No significant warming for 17 years 4 months

By Christopher Monckton of Brenchley

As Anthony and others have pointed out, even the New York Times has at last been constrained to admit what Dr. Pachauri of the IPCC was constrained to admit some months ago. There has been no global warming statistically distinguishable from zero for getting on for two decades.

The NYT says the absence of warming arises because skeptics cherry-pick 1998, the year of the Great el Niño, as their starting point. However, as Anthony explained yesterday, the stasis goes back farther than that. He says we shall soon be approaching Dr.

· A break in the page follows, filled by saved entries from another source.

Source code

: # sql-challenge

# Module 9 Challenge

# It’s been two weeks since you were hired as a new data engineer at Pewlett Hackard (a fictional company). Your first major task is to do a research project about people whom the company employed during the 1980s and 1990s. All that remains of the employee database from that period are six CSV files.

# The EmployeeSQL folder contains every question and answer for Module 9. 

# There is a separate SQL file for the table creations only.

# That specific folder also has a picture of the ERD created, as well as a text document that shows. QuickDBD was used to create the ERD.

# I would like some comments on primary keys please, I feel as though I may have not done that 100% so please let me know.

Ben Santer’s 17-year test: if there is no warming for 17 years, the models are wrong.

Usefully, the latest version of the Hadley Centre/Climatic Research Unit monthly global mean surface temperature anomaly series provides not only the anomalies themselves but also the 2 σ uncertainties.

Superimposing the temperature curve and its least-squares linear-regression trend on the statistical insignificance region bounded by the means of the trends on these published uncertainties since January 1996 demonstrates that there has been no statistically-significant warming in 17 years 4 months:

clip_image002

On Dr. Santer’s 17-year test, then, the models may have failed. A rethink is needed.

The fact that an apparent warming rate equivalent to almost 0.9 Cº is statistically insignificant may seem surprising at first sight, but there are two reasons for it. First, the published uncertainties are substantial: approximately 0.15 Cº either side of the central estimate.

Secondly, one weakness of linear regression is that it is unduly influenced by outliers. Visibly, the Great el Niño of 1998 is one such outlier.

If 1998 were the only outlier, and particularly if it were the largest, going back to 1996 would be much the same as cherry-picking 1998 itself as the start date.

However, the magnitude of the 1998 positive outlier is countervailed by that of the 1996/7 la Niña. Also, there is a still more substantial positive outlier in the shape of the 2007 el Niño, against which the la Niña of 2008 countervails.

In passing, note that the cooling from January 2007 to January 2008 is the fastest January-to-January cooling in the HadCRUT4 record going back to 1850.

Bearing these considerations in mind, going back to January 1996 is a fair test for statistical significance. And, as the graph shows, there has been no warming that we can statistically distinguish from zero throughout that period, for even the rightmost endpoint of the regression trend-line falls (albeit barely) within the region of statistical insignificance.

Be that as it may, one should beware of focusing the debate solely on how many years and months have passed without significant global warming. Another strong el Niño could – at least temporarily – bring the long period without warming to an end. If so, the cry-babies will screech that catastrophic global warming has resumed, the models were right all along, etc., etc.

It is better to focus on the ever-widening discrepancy between predicted and observed warming rates. The IPCC’s forthcoming Fifth Assessment Report backcasts the interval of 34 models’ global warming projections to 2005, since when the world should have been warming at a rate equivalent to 2.33 Cº/century. Instead, it has been cooling at a rate equivalent to a statistically-insignificant 0.87 Cº/century:

clip_image004

The variance between prediction and observation over the 100 months from January 2005 to April 2013 is thus equivalent to 3.2 Cº/century.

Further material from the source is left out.